Now, we know that LLMs can exhibit agentic behaviour when we tell them to, explicitly, but I think that it's a big leap of logic to go 'and therefore they generate a sense of self-preservation and resource gathering and lie to developers about it even in the absence of those instructions' because instrumental convergence.

Obviously, if I start seeing lots of LLMs exhibiting these kinds of behaviours without being told to, I'll change my mind.


I'd also point out that "just a series of matrices" is not saying much; neural nets are a slightly-simplified version of real neural circuits, and we know that complicated-enough neural circuits can exhibit agency (because you AFAWCT are one).

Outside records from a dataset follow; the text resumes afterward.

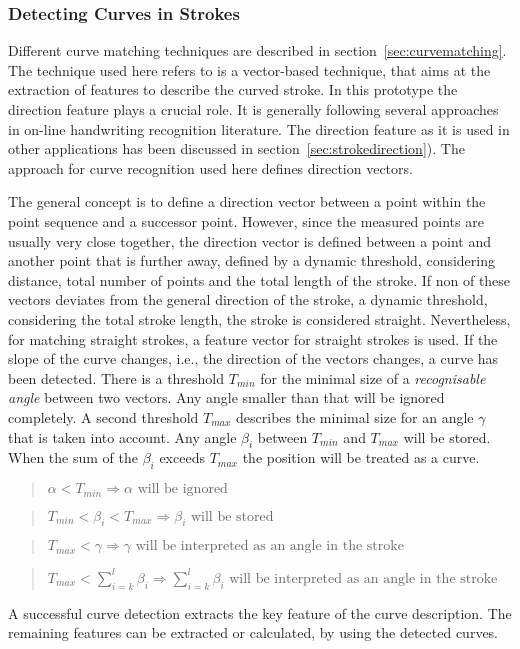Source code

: \subsubsection{Detecting Curves in Strokes}
\label{sec:hwre:detectingcurvesinstrokes}

Different curve matching techniques are described in 
section~\ref{sec:curvematching}. The technique used here refers to is a 
vector-based technique, that aims at the extraction of features to describe
the curved stroke. In this prototype the direction feature plays a crucial role.
It is generally following several approaches in on-line handwriting recognition
literature. The direction feature as it is used in other applications has been
discussed in section~\ref{sec:strokedirection}). The approach for curve
recognition used here defines direction vectors.

The general concept is to define a direction vector between a point
within the point sequence and a successor point.
However, since the measured points are usually very close together, 
the direction vector is defined between a point and another point that 
is further away, defined by a dynamic threshold, considering distance,
total number of points and the total length of the stroke.
If non of these vectors deviates from the general direction of the stroke,
a dynamic threshold, considering the total stroke length,
the stroke is considered straight. Nevertheless, for matching straight strokes,
a feature vector for straight strokes is used.
If the slope of the curve changes, i.e., the direction of the vectors changes, 
a curve has been detected. 
There is a threshold \( T_{min} \) for the minimal size of a 
\emph{recognisable angle} between two vectors. Any angle smaller than that will 
be ignored completely. A second threshold \( T_{max} \) describes the minimal size
for an angle \( \gamma \)  that is taken into account.
Any angle \( \beta_{i} \) between \( T_{min} \) and \( T_{max} \) will be stored. 
When the sum of the \( \beta_{i} \) exceeds \( T_{max} \) the position will be 
treated as a curve.

\begin{quote}
\(
  \alpha < T_{min} \Rightarrow \alpha \text{ will be ignored}
\)
\end{quote}
\begin{quote}
\(
  T_{min} < \beta_{i} < T_{max} \Rightarrow \beta_{i} \text{ will be stored}
\)
\end{quote}
\begin{quote}
\(
  T_{max} < \gamma \Rightarrow 
                  \gamma \text{ will be interpreted as an angle in the stroke}
\)
\end{quote}
\begin{quote}
\(
  T_{max} < \sum\limits_{i=k}^{l} \beta_{i} \Rightarrow 
                               \sum\limits_{i=k}^{l} \beta_{i}
                               \text{ will be interpreted as an 
                               angle in the stroke}
\)
\end{quote}
A successful curve detection extracts the key feature of the curve 
description. The remaining features can be extracted or calculated,
by using the detected curves.


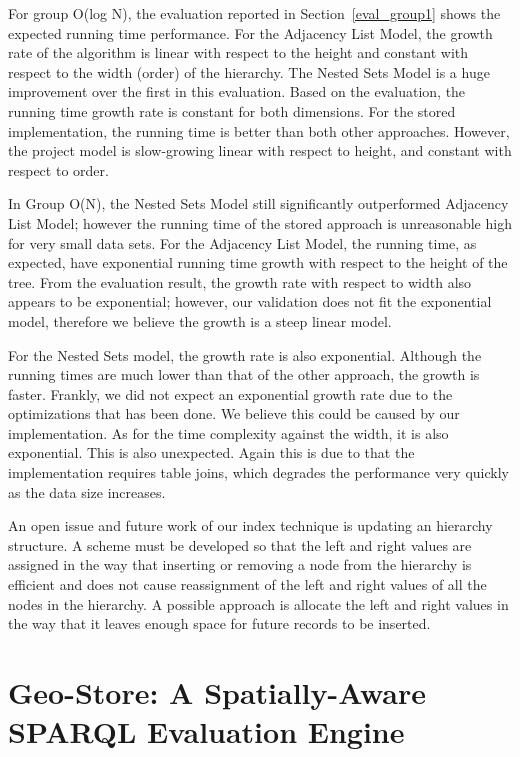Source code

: For group O(log N), the evaluation reported in Section~\ref{eval_group1} shows the expected running time performance. For the Adjacency List Model, the growth rate of the algorithm is linear with respect to the height and constant with respect to the width (order) of the hierarchy. The Nested Sets Model is a huge improvement over the first in this evaluation. Based on the evaluation, the running time growth rate is constant for both dimensions. For the stored implementation, the running time is better than both other approaches. However, the project model is slow-growing linear with respect to height, and constant with respect to order.

In Group O(N), the Nested Sets Model still significantly outperformed Adjacency List Model; however the running time of the stored approach is unreasonable high for very small data sets. For the Adjacency List Model, the running time, as expected, have exponential running time growth with respect to the height of the tree. From the evaluation result, the growth rate with respect to width also appears to be exponential; however, our validation does not fit the exponential model, therefore we believe the growth is a steep linear model.

For the Nested Sets model, the growth rate is also exponential. Although the running times are much lower than that of the other approach, the growth is faster. Frankly, we did not expect an exponential growth rate due to the optimizations that has been done. We believe this could be caused by our implementation. As for the time complexity against the width, it is also exponential. This is also unexpected. Again this is due to that the implementation requires table joins, which degrades the performance very quickly as the data size increases.

An open issue and future work of our index technique is updating an hierarchy structure. A scheme must be developed so that the left and right values are assigned in the way that inserting or removing a node from the hierarchy is efficient and does not cause reassignment of the left and right values of all the nodes in the hierarchy. A possible approach is allocate the left and right values in the way that it leaves enough space for future records to be inserted.

\section{Geo-Store: A Spatially-Aware SPARQL Evaluation Engine}
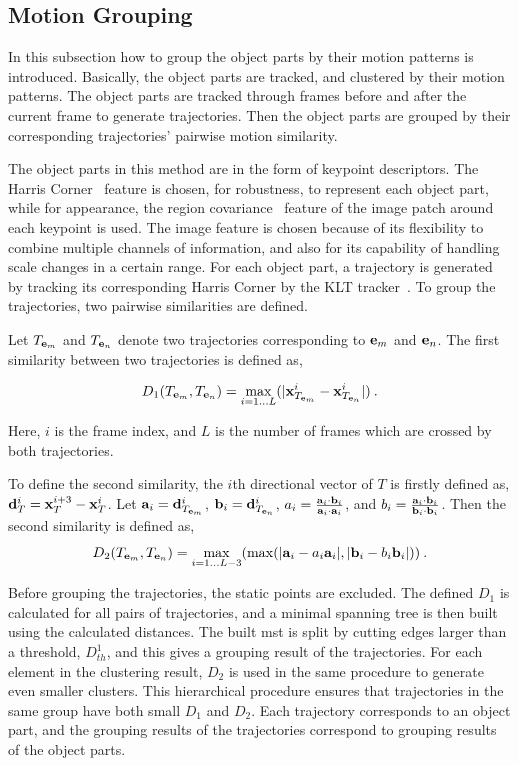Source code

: \subsection{Motion Grouping}
In this subsection how to group the object parts by their motion patterns is introduced. Basically, the object parts are tracked, and clustered by their motion patterns. The object parts are tracked through frames before and after the current frame to generate trajectories. Then the object parts are grouped by their corresponding trajectories' pairwise motion similarity.

The object parts in this method are in the form of keypoint descriptors. The Harris Corner~\citep{harris} feature is chosen, for robustness, to represent each object part, while for appearance, the region covariance~\citep{regionc} feature of the image patch around each keypoint is used. The image feature is chosen because of its flexibility to combine multiple channels of information, and also for its capability of handling scale changes in a certain range.
For each object part, a trajectory is generated by tracking its corresponding Harris Corner by the KLT tracker~\citep{ij2}. To group the trajectories, two pairwise similarities are defined.

Let $T_{{\bf{e}}_m}$ and $T_{{\bf{e}}_n}$ denote two trajectories corresponding to ${{\bf{e}}_m}$ and ${{\bf{e}}_n}$. The first similarity between two trajectories is defined as,

\[
 {D_1}(T_{{\bf{e}}_m},T_{{\bf{e}}_n}) = \mathop {\max }\limits_{i=1...L} (|{\bf{x}}^i_{T_{{\bf{e}}_m}}-{\bf{x}}^i_{T_{{\bf{e}}_n}}|)\:.
\]

Here,  $i$ is the frame index, and $L$ is  the number of frames which are crossed by both trajectories.

To define the second similarity, the $i$th directional vector of $T$ is firstly defined as, ${\bf{d}}^i_T={\bf{x}}^{i+3}_{T}-{\bf{x}}^i_{T}$. Let ${\bf{a}}_i={\bf{d}}^i_{T_{{\bf{e}}_m}}$, ${\bf{b}}_i={\bf{d}}^i_{T_{{\bf{e}}_n}}$, $a_i=\frac{{{{\bf{a}}_i}\cdot{{\bf{b}}_i}}}{{{{\bf{a}}_i}\cdot{{\bf{a}}_i}}}$, and $b_i=\frac{{{{\bf{a}}_i}\cdot{{\bf{b}}_i}}}{{{{\bf{b}}_i}\cdot{{\bf{b}}_i}}}$. Then the second similarity is defined as,
\[
{D_2}(T_{{\bf{e}}_m},T_{{\bf{e}}_n})= \mathop {\max }\limits_{i=1...L-3} (\max (|{{\bf{a}}_i} - a_i {{\bf{a}}_i}|,|{{\bf{b}}_i} - b_i{{\bf{b}}_i}|))\:.
\]

Before grouping the trajectories, the static points are excluded. The defined $D_1$ is calculated for all pairs of trajectories, and a minimal spanning tree is then built using the calculated distances. The built mst is split by cutting edges larger than a threshold, $D^1_{th}$, and this gives a grouping result of the trajectories. For each element in the clustering result, $D_2$  is used in the same procedure to generate even smaller clusters. This hierarchical procedure ensures that trajectories in the same group have both small $D_1$ and $D_2$. Each trajectory corresponds to an object part, and the grouping results of the trajectories correspond to grouping results of the object parts.
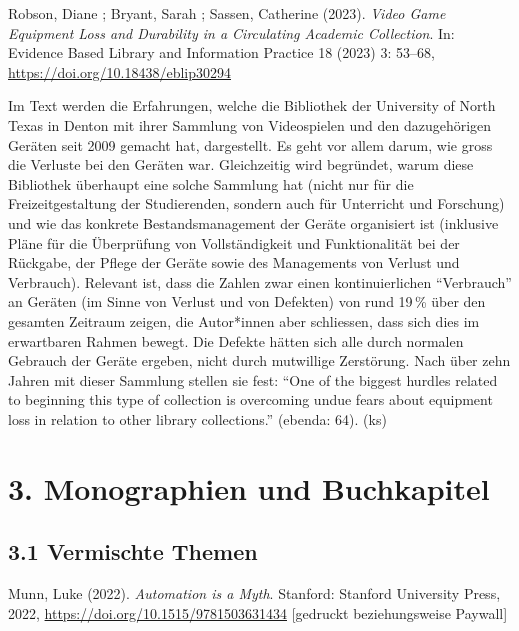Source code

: \documentclass[a4paper,
fontsize=11pt,
oneside,
numbers=noperiodatend,
parskip=half-,
bibliography=totoc,
final
]{scrartcl}
\begin{document}
Robson, Diane ; Bryant, Sarah ; Sassen, Catherine (2023). \emph{Video
Game Equipment Loss and Durability in a Circulating Academic
Collection}. In: Evidence Based Library and Information Practice 18
(2023) 3: 53--68, \url{https://doi.org/10.18438/eblip30294}

Im Text werden die Erfahrungen, welche die Bibliothek der University of
North Texas in Denton mit ihrer Sammlung von Videospielen und den
dazugehörigen Geräten seit 2009 gemacht hat, dargestellt. Es geht vor
allem darum, wie gross die Verluste bei den Geräten war. Gleichzeitig
wird begründet, warum diese Bibliothek überhaupt eine solche Sammlung
hat (nicht nur für die Freizeitgestaltung der Studierenden, sondern auch
für Unterricht und Forschung) und wie das konkrete Bestandsmanagement
der Geräte organisiert ist (inklusive Pläne für die Überprüfung von
Vollständigkeit und Funktionalität bei der Rückgabe, der Pflege der
Geräte sowie des Managements von Verlust und Verbrauch). Relevant ist,
dass die Zahlen zwar einen kontinuierlichen \enquote{Verbrauch} an
Geräten (im Sinne von Verlust und von Defekten) von rund 19\,\% über den
gesamten Zeitraum zeigen, die Autor*innen aber schliessen, dass sich
dies im erwartbaren Rahmen bewegt. Die Defekte hätten sich alle durch
normalen Gebrauch der Geräte ergeben, nicht durch mutwillige Zerstörung.
Nach über zehn Jahren mit dieser Sammlung stellen sie fest: \enquote{One
of the biggest hurdles related to beginning this type of collection is
overcoming undue fears about equipment loss in relation to other library
collections.} (ebenda: 64). (ks)

\hypertarget{monographien-und-buchkapitel}{%
\section{3. Monographien und
Buchkapitel}\label{monographien-und-buchkapitel}}

\hypertarget{vermischte-themen-1}{%
\subsection{3.1 Vermischte Themen}\label{vermischte-themen-1}}

Munn, Luke (2022). \emph{Automation is a Myth}. Stanford: Stanford
University Press, 2022, \url{https://doi.org/10.1515/9781503631434}
{[}gedruckt beziehungsweise Paywall{]}
\end{document}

The prompt isn't the whole story; RLHFed LLMs do still engage in most of their RLHFed behaviours without a system prompt telling them to.

Tangent, but I'd say the relationship between neural nets and neural circuits is vastly inflated by computer scientists (for credibility) and neuroscientists (for relevance). A modern deep neural network is a set of idealised neurons with a constant firing rate abstracted over timesteps of arbitrary length, trained on supervised inputs corresponding to the exact shape of its output layer according to a backpropagation function that relies on a global awareness of system firing rates which doesn't exist in the actual brain. Deep neural networks completely ignore neuron spiking behaviour, spike-time-dependent plasticity, dendritic calculations, and the existence of different cell types in different parts of the brain (including inhibitory neurons), and when you add in those elements the system explodes into gibberish. We literally don't understand brain function well enough to draw conclusions about how well they resemble deep neural nets.